Package: r-cran-stanheaders
Architecture: any
Depends: ${R:Depends},
         ${shlibs:Depends},
         ${misc:Depends}
Recommends: ${R:Recommends}
Suggests: ${R:Suggests}
Description: C++ Header Files for Stan for GNU R
 The C++ header files of the Stan project are provided by this package,
 but it contains no R code, vignettes, or function documentation. There
 is a shared object containing part of the 'CVODES' library, but it is
 not accessible from R. 'StanHeaders' is only useful for developers who
 want to utilize the 'LinkingTo' directive of their package's DESCRIPTION
 file to build on the Stan library without incurring unnecessary
 dependencies.

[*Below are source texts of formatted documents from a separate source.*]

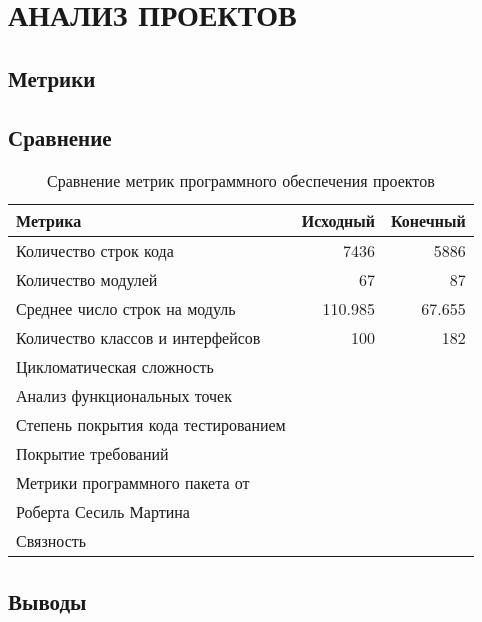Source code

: \section{АНАЛИЗ ПРОЕКТОВ}
    \subsection{Метрики}

    \subsection{Сравнение}
    
    \begin{table}[!h]
        \caption{Сравнение метрик программного обеспечения проектов}
        \begin{center}
            \begin{tabular}{l|r|r}
                \textbf{Метрика} & \textbf{Исходный} & \textbf{Конечный} \\
                \hline
                Количество строк кода               & 7436 & 5886 \\
                Количество модулей                  & 67 & 87 \\
                Среднее число строк на модуль       & 110.985 & 67.655 \\
                Количество классов и интерфейсов    & 100 & 182 \\
                Цикломатическая сложность           & & \\
                Анализ функциональных точек         & & \\
                Степень покрытия кода тестированием & & \\
                Покрытие требований                 & & \\
                Метрики программного пакета от      & & \\
                Роберта Сесиль Мартина              & & \\
                Связность                           & & \\
            \end{tabular}
        \end{center}
    \end{table}

    \subsection{Выводы}
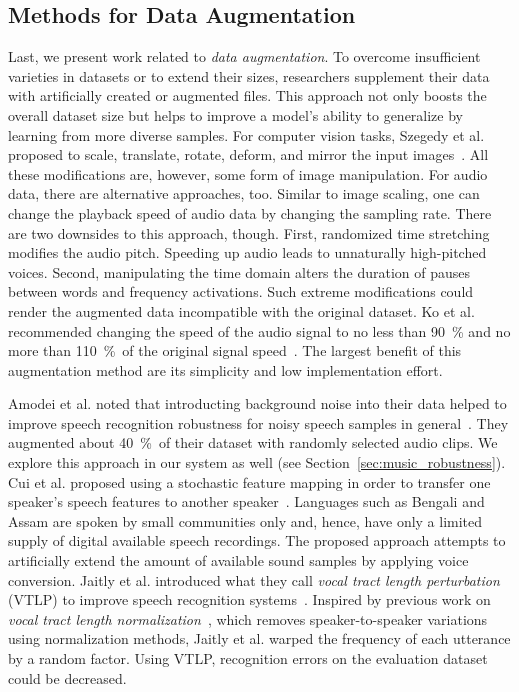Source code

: \subsection{Methods for Data Augmentation}
Last, we present work related to \emph{data augmentation}. To overcome insufficient varieties in datasets or to extend their sizes, researchers supplement their data with artificially created or augmented files. This approach not only boosts the overall dataset size but helps to improve a model's ability to generalize by learning from more diverse samples. For computer vision tasks, Szegedy et al. proposed to scale, translate, rotate, deform, and mirror the input images~\cite{szegedy2015going}. All these modifications are, however, some form of image manipulation. For audio data, there are alternative approaches, too. Similar to image scaling, one can change the playback speed of audio data by changing the sampling rate. There are two downsides to this approach, though. First, randomized time stretching modifies the audio pitch. Speeding up audio leads to unnaturally high-pitched voices. Second, manipulating the time domain alters the duration of pauses between words and frequency activations. Such extreme modifications could render the augmented data incompatible with the original dataset. Ko et al. recommended changing the speed of the audio signal to no less than \SI{90}{\percent} and no more than \SI{110}{\percent}~of the original signal speed~\cite{ko2015audio}. The largest benefit of this augmentation method are its simplicity and low implementation effort.

Amodei et al. noted that introducting background noise into their data helped to improve speech recognition robustness for noisy speech samples in general~\cite{amodei2015deep}. They augmented about \SI{40}{\percent}~of their dataset with randomly selected audio clips. We explore this approach in our system as well (see Section~\ref{sec:music_robustness}). Cui et al. proposed using a stochastic feature mapping in order to transfer one speaker's speech features to another speaker~\cite{cui2015data}. Languages such as Bengali and Assam are spoken by small communities only and, hence, have only a limited supply of digital available speech recordings. The proposed approach attempts to artificially extend the amount of available sound samples by applying voice conversion.
Jaitly et al. introduced what they call \emph{vocal tract length perturbation} (VTLP) to improve speech recognition systems~\cite{jaitly2013vocal}. Inspired by previous work on \emph{vocal tract length normalization}~\cite{eide1996parametric}, which removes speaker-to-speaker variations using normalization methods, Jaitly et al. warped the frequency of each utterance by a random factor. Using VTLP, recognition errors on the evaluation dataset could be decreased.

The Stan project develops a probabilistic programming
 language that implements full or approximate Bayesian statistical
 inference via Markov Chain Monte Carlo or 'variational' methods and
 implements (optionally penalized) maximum likelihood estimation via
 optimization. The Stan library includes an advanced automatic
 differentiation scheme, 'templated' statistical and linear algebra
 functions that can handle the automatically 'differentiable' scalar
 types (and doubles, 'ints', etc.), and a parser for the Stan language.
 The 'rstan' package provides user-facing R functions to parse, compile,
 test, estimate, and analyze Stan models.